(Bloomberg) — The executive who helped guide Goldman Sachs Group Inc.’s embrace of Main Street is giving up his post in a management shuffle at the consumer unit.
Harit Talwar, the face of Goldman’s five-year-old dive into mom and pop banking, will step aside, according to people with knowledge of the matter. Omer Ismail will take over as the new global consumer head, the people said, asking not to be identified because the information isn’t yet public.
Talwar will remain at Goldman as a partner for now and as chairman of the business he previously led.

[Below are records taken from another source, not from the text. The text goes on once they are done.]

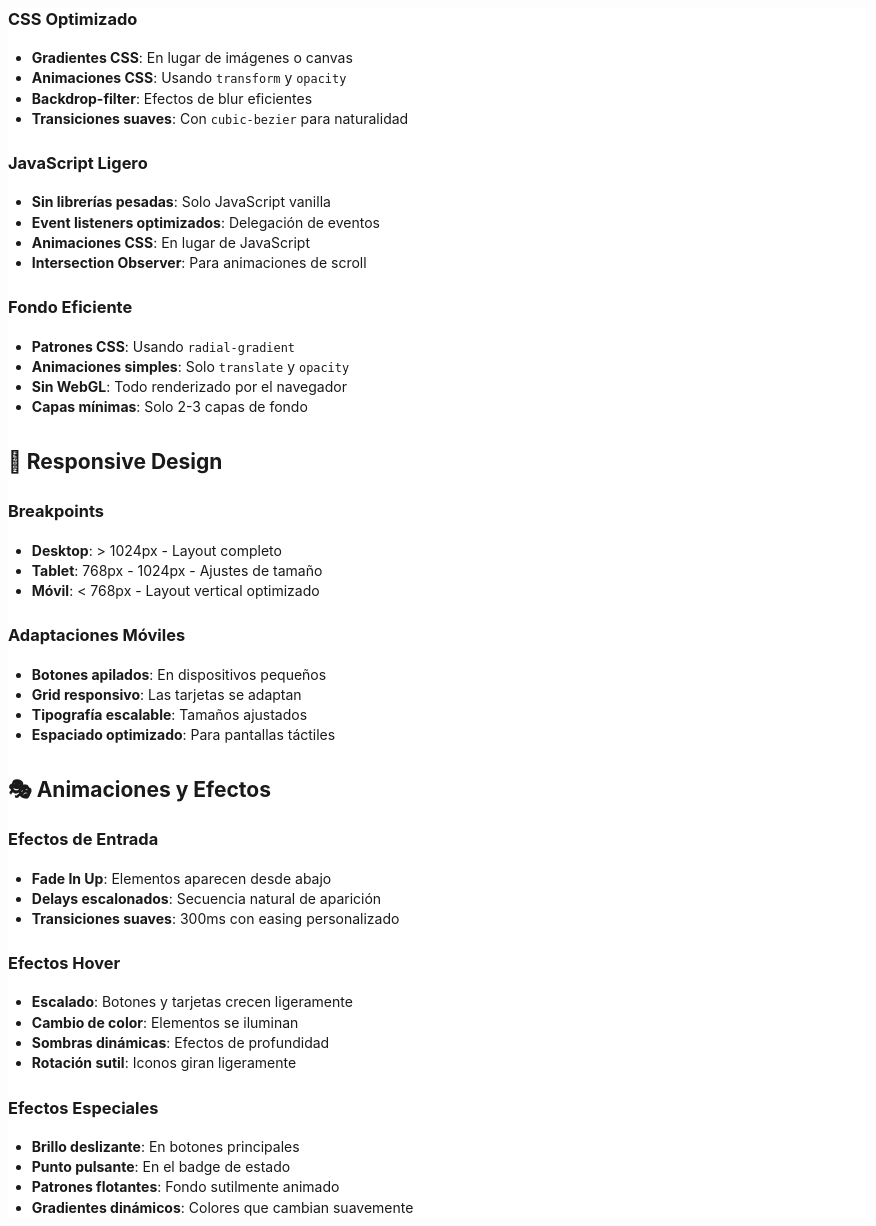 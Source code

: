 ### CSS Optimizado
- **Gradientes CSS**: En lugar de imágenes o canvas
- **Animaciones CSS**: Usando `transform` y `opacity`
- **Backdrop-filter**: Efectos de blur eficientes
- **Transiciones suaves**: Con `cubic-bezier` para naturalidad

### JavaScript Ligero
- **Sin librerías pesadas**: Solo JavaScript vanilla
- **Event listeners optimizados**: Delegación de eventos
- **Animaciones CSS**: En lugar de JavaScript
- **Intersection Observer**: Para animaciones de scroll

### Fondo Eficiente
- **Patrones CSS**: Usando `radial-gradient`
- **Animaciones simples**: Solo `translate` y `opacity`
- **Sin WebGL**: Todo renderizado por el navegador
- **Capas mínimas**: Solo 2-3 capas de fondo

## 📱 Responsive Design

### Breakpoints
- **Desktop**: > 1024px - Layout completo
- **Tablet**: 768px - 1024px - Ajustes de tamaño
- **Móvil**: < 768px - Layout vertical optimizado

### Adaptaciones Móviles
- **Botones apilados**: En dispositivos pequeños
- **Grid responsivo**: Las tarjetas se adaptan
- **Tipografía escalable**: Tamaños ajustados
- **Espaciado optimizado**: Para pantallas táctiles

## 🎭 Animaciones y Efectos

### Efectos de Entrada
- **Fade In Up**: Elementos aparecen desde abajo
- **Delays escalonados**: Secuencia natural de aparición
- **Transiciones suaves**: 300ms con easing personalizado

### Efectos Hover
- **Escalado**: Botones y tarjetas crecen ligeramente
- **Cambio de color**: Elementos se iluminan
- **Sombras dinámicas**: Efectos de profundidad
- **Rotación sutil**: Iconos giran ligeramente

### Efectos Especiales
- **Brillo deslizante**: En botones principales
- **Punto pulsante**: En el badge de estado
- **Patrones flotantes**: Fondo sutilmente animado
- **Gradientes dinámicos**: Colores que cambian suavemente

Goldman’s build-up of its consumer unit, known as Marcus, has been one of the biggest strategy shifts among top U.S. banks in recent years. The effort has meant the firm, long a banker to blue-chip companies and wealthy individuals, has been forced to focus as well on the mundane business of making loans and collecting deposits. The venture has even yielded a credit card tie-up with Apple Inc.
With Talwar, Goldman was able to import the DNA for a consumer operation that it lacked. In handing off the business to Ismail, it’s turned to a homegrown executive who has served as Talwar’s deputy and ran Marcus in the U.S. Ismail is credited with helping come up with the idea for Marcus when the bank was looking to branch out five years ago.
The strategy shift was initially met with skepticism from outside the firm, and even cynicism from some of Goldman’s own investment bankers, who openly derided it. But Marcus has plowed ahead with new offerings and partnerships. It got a lift from the industry’s deposit windfall this year, and is on the cusp of cracking $1 billion in annual revenue. That’s still a fraction of the firmwide tally of roughly $40 billion.
A representative for Goldman Sachs declined to comment on the Marcus leadership shuffle.
Talwar joined Goldman in 2015 as the bank sketched out plans for a new business line under its former chief executive officer, Lloyd Blankfein. The 59-year-old Talwar previously led the U.S. cards division for Discover Financial Services and spent 15 years at Citigroup Inc., with roles tied to cards, loans and retail banking.
“I’ve known Harit for 24 years — as a colleague at Citi who helped me understand banking when I joined, and as a friend ever since,” said Ajay Banga, the chief executive officer of Mastercard Inc. “I am not surprised at the success he had in building Marcus, and I know he will do great things in the future, too.”
Talwar had to be coaxed into joining the Wall Street titan, initially unsure of Goldman’s commitment to a strategy pivot.
Under him, Goldman tried to develop a reputation for its consumer business distinct from the one earned by its traditional dealings in high finance, including slapping a brand on it that downplays the Goldman association. The Marcus name is a nod to Marcus Goldman, a German immigrant who founded the firm in 1869.
Talwar even pitched the online offering as a “lovable teddy bear,” in contrast to the “vampire squid” moniker the firm got stuck with during the financial crisis. Some executives expected the consumer business to grow as a separate division that would express Goldman’s devotion to what it called a startup inside a 150-year-old firm.
CEO David Solomon sprung a surprise on the operation when he took over, folding the business into the group that also includes wealth and asset management, clipping its standing as an independent business line. In changes earlier this year, the earnings reporting structure of the division was also tweaked to call out the consumer operation’s performance.
(Updates with comment from Mastercard CEO in ninth paragraph.)